* IPO planned for H1 2014, subject to market conditions
* Russia is Metro's most profitable business, No.3 market
* IPO expected to raise at least 1 bln euros
* Metro keen to invest proceeds in growth, cut debt
* Russian consumer spending buoyant despite slowing economy
By Emma Thomasson
BERLIN, Jan 20 German retailer Metro AG plans to
sell up to a quarter of its Russian cash-and-carry unit in a
London listing in coming months to raise funds to invest in the
fast-growing business and pay down debt.
Metro said its supervisory board had given its
approval last Friday for the company to prepare for an initial
public offering in London in the first half of the year, which
it said was subject to market conditions.
The sale is expected to raise at least 1 billion euros
($1.36 billion)for Metro, with analysts valuing the total
Russian business at 4-7.5 billion euros.
"We expect a listing to enable us to expand our business in
an even more dynamic way and to strengthen the balance sheet of
Metro Group at the same time," Chief Executive Olaf Koch said in
a statement on Monday.
Besides helping the Russian business grow, Metro Chairman
Franz Markus Haniel said the transaction should also give the
company flexibility for other investments and help cut debt,
which stood at 5.4 billion euros at the end of September.
"Metro's relatively geared balance sheet has been a
consistent impediment to its operational turnaround. We are
minded to be supportive of almost any move management make to
de-lever the business," Citi analysts wrote in a note.
Metro, Europe's fourth-biggest retailer, has been
restructuring to focus on cash and carry and consumer
electronics, which it feels have better growth prospects than
the supermarkets and department stores it wants to offload.

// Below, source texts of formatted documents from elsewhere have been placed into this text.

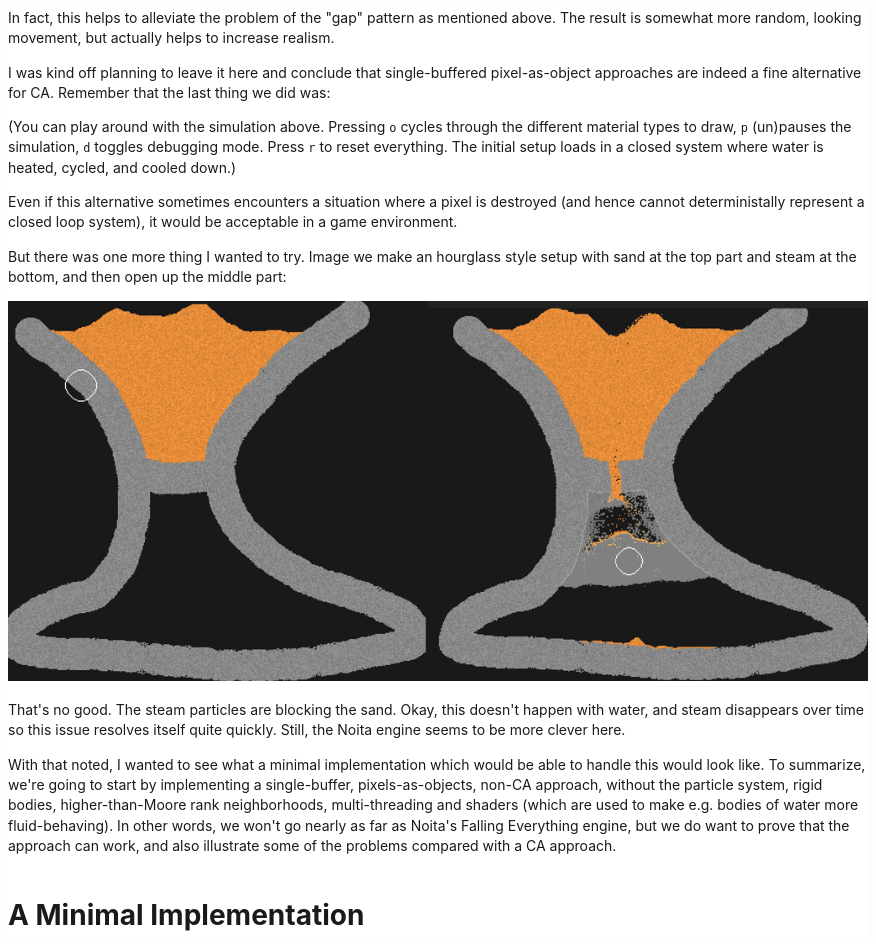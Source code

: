 In fact, this helps to alleviate the problem of the "gap" pattern as mentioned above. The result is somewhat more random, looking movement, but actually helps to increase realism.

I was kind off planning to leave it here and conclude that single-buffered pixel-as-object approaches are indeed a fine alternative for CA. Remember that the last thing we did was:

<div src="/iframes/cellular2/index.lava.html"
	class="toggle" scrolling="no" frameborder="0" width="520" height="320"></div>

(You can play around with the simulation above. Pressing `o` cycles through the different material types to draw, `p` (un)pauses the simulation, `d` toggles debugging mode. Press `r` to reset everything. The initial setup loads in a closed system where water is heated, cycled, and cooled down.)

Even if this alternative sometimes encounters a situation where a pixel is destroyed (and hence cannot deterministally represent a closed loop system), it would be acceptable in a game environment.

But there was one more thing I wanted to try. Image we make an hourglass style setup with sand at the top part and steam at the bottom, and then open up the middle part:

![Hmmm...](/images/2020/gdc_noita5.png)

That's no good. The steam particles are blocking the sand. Okay, this doesn't happen with water, and steam disappears over time so this issue resolves itself quite quickly. Still, the Noita engine seems to be more clever here.

With that noted, I wanted to see what a minimal implementation which would be able to handle this would look like. To summarize, we're going to start by implementing a single-buffer, pixels-as-objects, non-CA approach, without the particle system, rigid bodies, higher-than-Moore rank neighborhoods, multi-threading and shaders (which are used to make e.g. bodies of water more fluid-behaving). In other words, we won't go nearly as far as Noita's Falling Everything engine, but we do want to prove that the approach can work, and also illustrate some of the problems compared with a CA approach.

# A Minimal Implementation
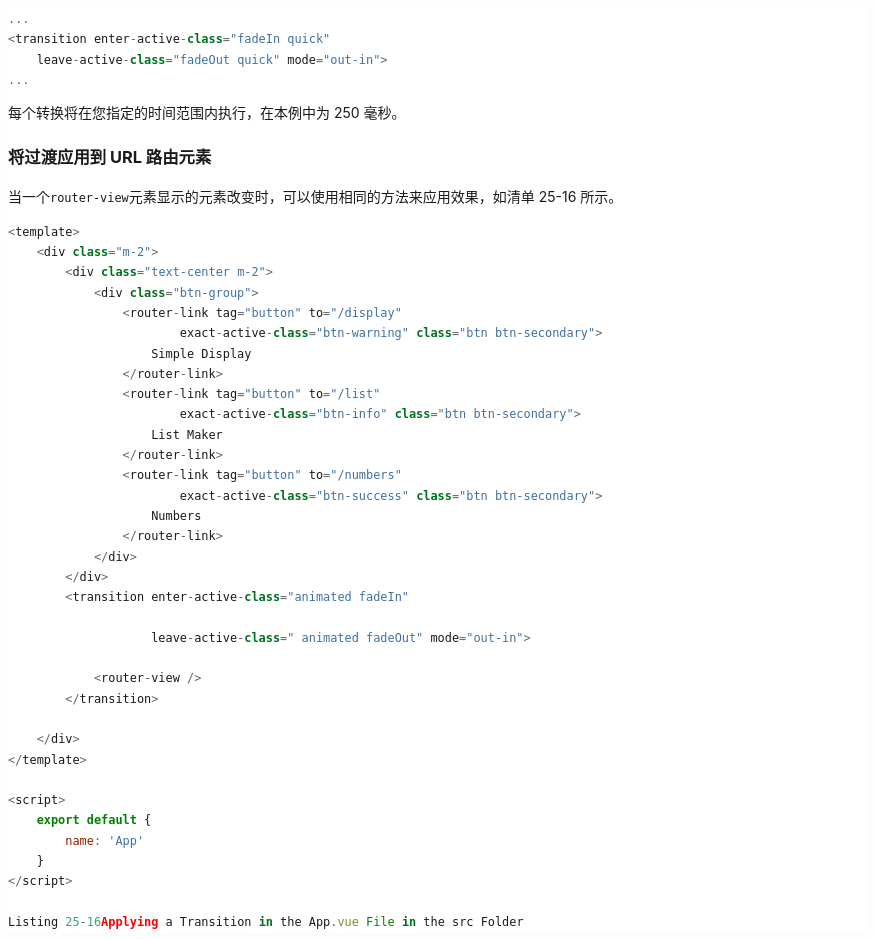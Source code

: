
 ```js
...
<transition enter-active-class="fadeIn quick"
    leave-active-class="fadeOut quick" mode="out-in">
...

```

每个转换将在您指定的时间范围内执行，在本例中为 250 毫秒。

### 将过渡应用到 URL 路由元素

当一个`router-view`元素显示的元素改变时，可以使用相同的方法来应用效果，如清单 25-16 所示。

```js
<template>
    <div class="m-2">
        <div class="text-center m-2">
            <div class="btn-group">
                <router-link tag="button" to="/display"
                        exact-active-class="btn-warning" class="btn btn-secondary">
                    Simple Display
                </router-link>
                <router-link tag="button" to="/list"
                        exact-active-class="btn-info" class="btn btn-secondary">
                    List Maker
                </router-link>
                <router-link tag="button" to="/numbers"
                        exact-active-class="btn-success" class="btn btn-secondary">
                    Numbers
                </router-link>
            </div>
        </div>
        <transition enter-active-class="animated fadeIn"

                    leave-active-class=" animated fadeOut" mode="out-in">

            <router-view />
        </transition>

    </div>
</template>

<script>
    export default {
        name: 'App'
    }
</script>

Listing 25-16Applying a Transition in the App.vue File in the src Folder

```
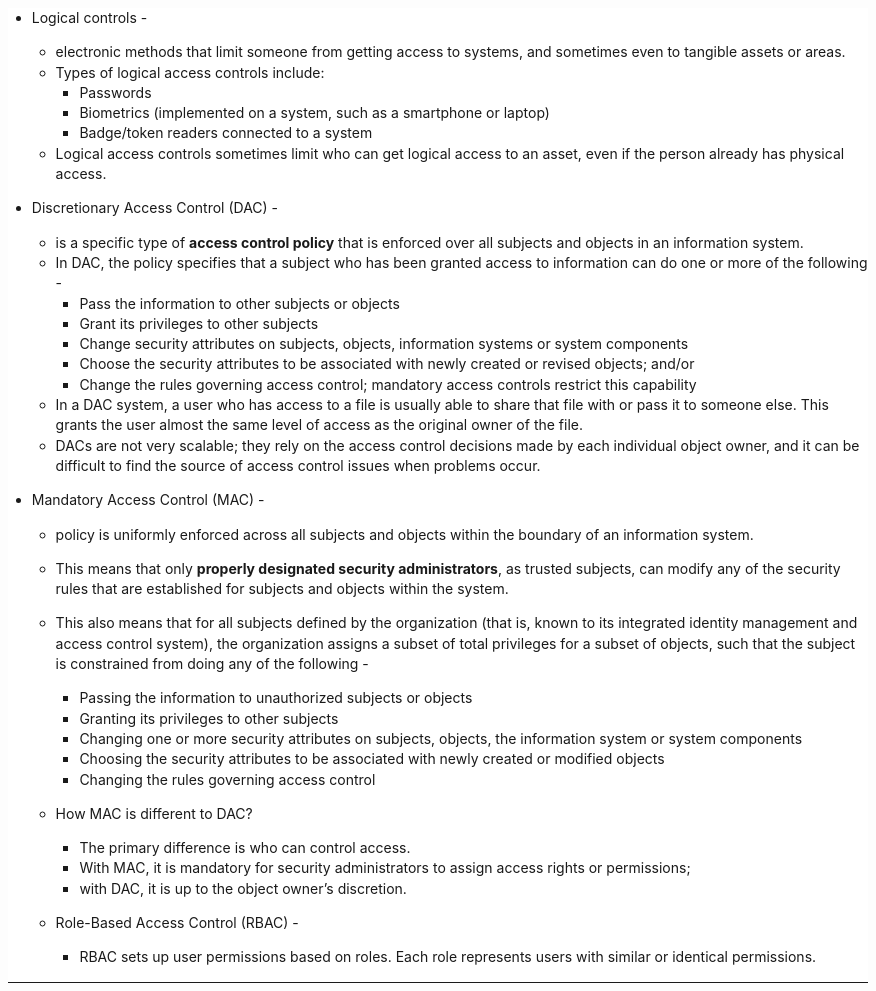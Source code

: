 * Logical controls -
  * electronic methods that limit someone from getting access to systems, and sometimes even to tangible assets or areas.
  * Types of logical access controls include:
    * Passwords
    * Biometrics (implemented on a system, such as a smartphone or laptop)
    * Badge/token readers connected to a system
  * Logical access controls sometimes limit who can get logical access to an asset, even if the person already has physical access.

* Discretionary Access Control (DAC) -
  * is a specific type of **access control policy** that is enforced over all subjects and objects in an information system.
  * In DAC, the policy specifies that a subject who has been granted access to information can do one or more of the following -
    * Pass the information to other subjects or objects
    * Grant its privileges to other subjects
    * Change security attributes on subjects, objects, information systems or system components
    * Choose the security attributes to be associated with newly created or revised objects; and/or
    * Change the rules governing access control; mandatory access controls restrict this capability
  * In a DAC system, a user who has access to a file is usually able to share that file with or pass it to someone else. This grants the user almost the same level of access as the original owner of the file.
  * DACs are not very scalable; they rely on the access control decisions made by each individual object owner, and it can be difficult to find the source of access control issues when problems occur.

* Mandatory Access Control (MAC) -
  * policy is uniformly enforced across all subjects and objects within the boundary of an information system.
  * This means that only **properly designated security administrators**, as trusted subjects, can modify any of the security rules that are established for subjects and objects within the system.
  * This also means that for all subjects defined by the organization (that is, known to its integrated identity management and access control system), the organization assigns a subset of total privileges for a subset of objects, such that the subject is constrained from doing any of the following -
    * Passing the information to unauthorized subjects or objects
    * Granting its privileges to other subjects
    * Changing one or more security attributes on subjects, objects, the information system or system components
    * Choosing the security attributes to be associated with newly created or modified objects
    * Changing the rules governing access control
  * How MAC is different to DAC?
    * The primary difference is who can control access.
    * With MAC, it is mandatory for security administrators to assign access rights or permissions;
    * with DAC, it is up to the object owner’s discretion.

  * Role-Based Access Control (RBAC) -
    * RBAC sets up user permissions based on roles. Each role represents users with similar or identical permissions.
---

OWNER HANIEL DENIES BREAK-UP PLANS
Metro's shares, which jumped in November when Reuters first
reported the company was considering a Russian IPO, rose as much
as 2.7 percent on the news on Monday but later reversed those
gains to trade down 0.2 percent by 1234 GMT.
Analysts speculate that a Russian IPO might signal that the
company is open to more radical moves, although family-owned
conglomerate Haniel, which has a 30 percent stake in
Metro, denied a recent report that it was considering pushing
for a full breakup of the sprawling group.
Metro has more than 700 cash and carries in 29 countries and
the business accounts for almost half of group sales.
It entered Russia in 2001, with the country becoming its
most profitable unit and Metro's third-biggest market for its
cash and carry business, behind Germany and France, with sales
of 4.1 billion euros in 2012. Consumer spending is still buoyant
in Russia even as growth slows in the $2 trillion economy.
Metro is Russia's fourth biggest retailer behind X5
, Magnit and French chain Auchan. Its local
rivals include Lenta, which is controlled by state bank VTB
and private equity fund TPG, and is also
planning to float on the stock market.
The Metro listing is likely to be run by Sberbank
and Goldman Sachs, sources have told Reuters.